One of the biggest misses with IP fragmentation was not requiring each fragment ...

wmf · on Feb 17, 2024

That would be a layering violation. IP routers don't necessarily know about higher protocols.

gizmo686 · on Feb 17, 2024

You could implement it as a generic 'application metadata' field in the IP header. From the perspective of IP, it one more length prefixed field in the IP header. Routers may interpret it in conjunction with the value of the protocol field; otherwise they are just required to leave it in unchanged in the header (including in all fragments).

For packets that don't want to use it, this is just 1 byte of overhead to set the size to 0.

tptacek · on Feb 17, 2024

You could design a network protocol that fragments by capturing a variable number of bytes from the next header, and ICMP already does something like that.

(None of this would fix the real problem with fragmentation, which is that you can't efficiently segment out a large frame without having some kind of reliability layer).

raggi · on Feb 17, 2024

If I was revisiting, I'd probably eradicate the layer and pick a fixed number of flow types with distinct headers and state machines. The layers were a reasonable choice given the understanding of the time, but in hindsight I think you can make a strong case they're cut at the wrong places.

colmmacc · on Feb 17, 2024

It's just a dumb mistake. All it takes is a "next layer header length" field. It would have been very simple.

You don't even really need that, and as proof, take ICMP ... which was designed as part of IP ... actually does do this. Routers are already required to copy and include the header of the packet that triggered an ICMP error.

jandrese · on Feb 17, 2024

The IP layer doesn't have to know what is in those upper layers to include 50 or 100 bytes of it in a little trunk.

zamadatix · on Feb 17, 2024

If you always chop 100 add 100 then it's even more massively inefficient than the problem it solves. The router would at least need to have every protocol start with a header length value. Otherwise if you just take the first 100 bytes and stick it in the front of each packet and the header was only 57 bytes then you've suddenly got 43 bytes of garbage in the next layer's payload when you reassemble.

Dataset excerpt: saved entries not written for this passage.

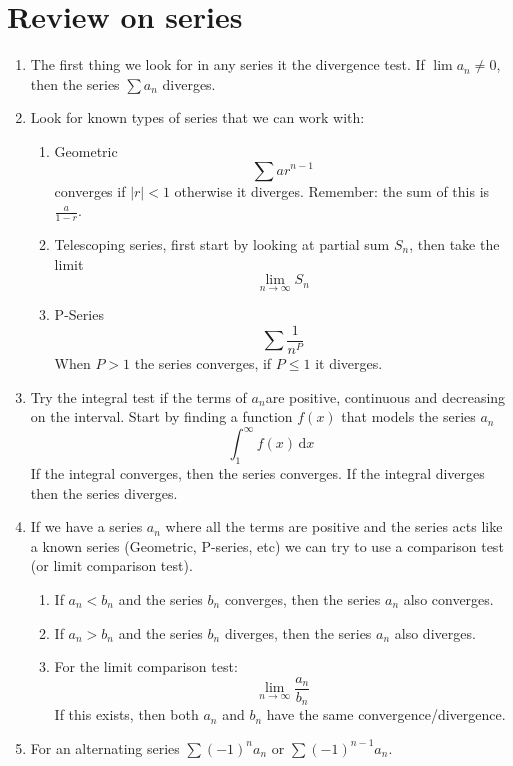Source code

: \documentclass{report}
\begin{document}
\section{Review on series}
    \begin{enumerate}
        \item The first thing we look for in any series it the divergence test. If \(\lim a_n \neq 0\), then the series \(\sum a_n\) diverges.
        \item Look for known types of series that we can work with:
        \begin{enumerate}
            \item Geometric \[\sum ar^{n-1}\]
            converges if \(|r| < 1\) otherwise it diverges. Remember: the sum of this is \(\frac{a}{1-r}\).
            \item Telescoping series, first start by looking at partial sum \(S_n\), then take the limit
            \[\lim_{n \to \infty} S_n\]
            \item P-Series \[\sum \frac{1}{n^P}\]
            When \(P > 1\) the series converges, if \(P \leq 1\) it diverges.
        \end{enumerate}
        \item Try the integral test if the terms of \(a_n\)are positive, continuous and decreasing on the interval.
        Start by finding a function \(f(x)\) that models the series \(a_n\)
        \[\int_{1}^{\infty} f(x) \,\mathrm{d}x \]
        If the integral converges, then the series converges. If the integral diverges then the series diverges.
        \item If we have a series \(a_n\) where all the terms are positive and the series acts like a known series (Geometric, P-series, etc)
        we can try to use a comparison test (or limit comparison test).
        \begin{enumerate}
            \item If \(a_n < b_n\) and the series \(b_n\) converges, then the series \(a_n\) also converges.
            \item If \(a_n > b_n\) and the series \(b_n\) diverges, then the series \(a_n\) also diverges.
            \item For the limit comparison test:
            \[\lim_{n \to \infty} \frac{a_n}{b_n}\]
            If this exists, then both \(a_n\) and \(b_n\) have the same convergence/divergence.
        \end{enumerate}
        \item For an alternating series \(\sum (-1)^n a_n\) or \(\sum (-1)^{n-1} a_n\).

\end{enumerate}
\end{document}

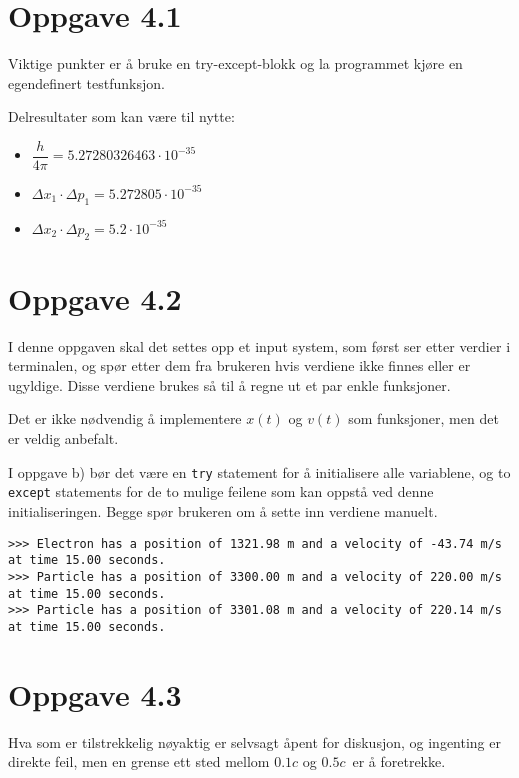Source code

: \documentclass[10pt,a4paper]{article}
\begin{document}
\section*{Oppgave 4.1}
Viktige punkter er å bruke en try-except-blokk og la programmet kjøre en egendefinert testfunksjon.

Delresultater som kan være til nytte:
\begin{itemize}
	\item $\dfrac{h}{4\pi} = 5.27280326463\cdot 10^{-35}$
	\item $\Delta x_1\cdot\Delta p_1 = 5.272805\cdot 10^{-35}$
	\item $\Delta x_2 \cdot \Delta p_2 = 5.2 \cdot 10^{-35}$
\end{itemize}




\newpage
\section*{Oppgave 4.2}
I denne oppgaven skal det settes opp et input system, som først ser etter verdier i terminalen, og spør etter dem fra brukeren hvis verdiene ikke finnes eller er ugyldige. Disse verdiene brukes så til å regne ut et par enkle funksjoner.

Det er ikke nødvendig å implementere $x(t)$ og $v(t)$ som funksjoner, men det er veldig anbefalt.

I oppgave b) bør det være en \texttt{try} statement for å initialisere alle variablene, og to \texttt{except} statements for de to mulige feilene som kan oppstå ved denne initialiseringen. Begge spør brukeren om å sette inn verdiene manuelt.



\begin{verbatim}
>>> Electron has a position of 1321.98 m and a velocity of -43.74 m/s at time 15.00 seconds.
>>> Particle has a position of 3300.00 m and a velocity of 220.00 m/s at time 15.00 seconds.
>>> Particle has a position of 3301.08 m and a velocity of 220.14 m/s at time 15.00 seconds.
\end{verbatim}





\newpage
\section*{Oppgave 4.3}
Hva som er tilstrekkelig nøyaktig er selvsagt åpent for diskusjon, og ingenting er direkte feil, men en grense ett sted mellom $0.1c$ og $0.5c$ er å foretrekke.
\end{document}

Keep in mind, most routers don't even bother supporting existing fragmentation because it's costly to implement in high speed hardware. So while you could theoretically have that dynamic next protocol header length value field it'd only be complicating something hardware makers already think is too complicated to be worth it. Making things unappealing complex is one of the common results of layering violations.

Hikikomori · on Feb 17, 2024

Theres no strict rules about layers, most routers can and do read info in tcp/udp headers.

dtech · on Feb 17, 2024

And that's how we got forever stuck with those 2 and now have to build every new protocol on top of UDP.

n2d4 · on Feb 17, 2024

Actually, that's not a bad thing. UDP is small enough to have nearly no overhead, but complex enough to let firewalls do their job. Six of the eight bytes in its header would probably be in the header of any transport layer protocol anyways (only the checksum might be unnecessary).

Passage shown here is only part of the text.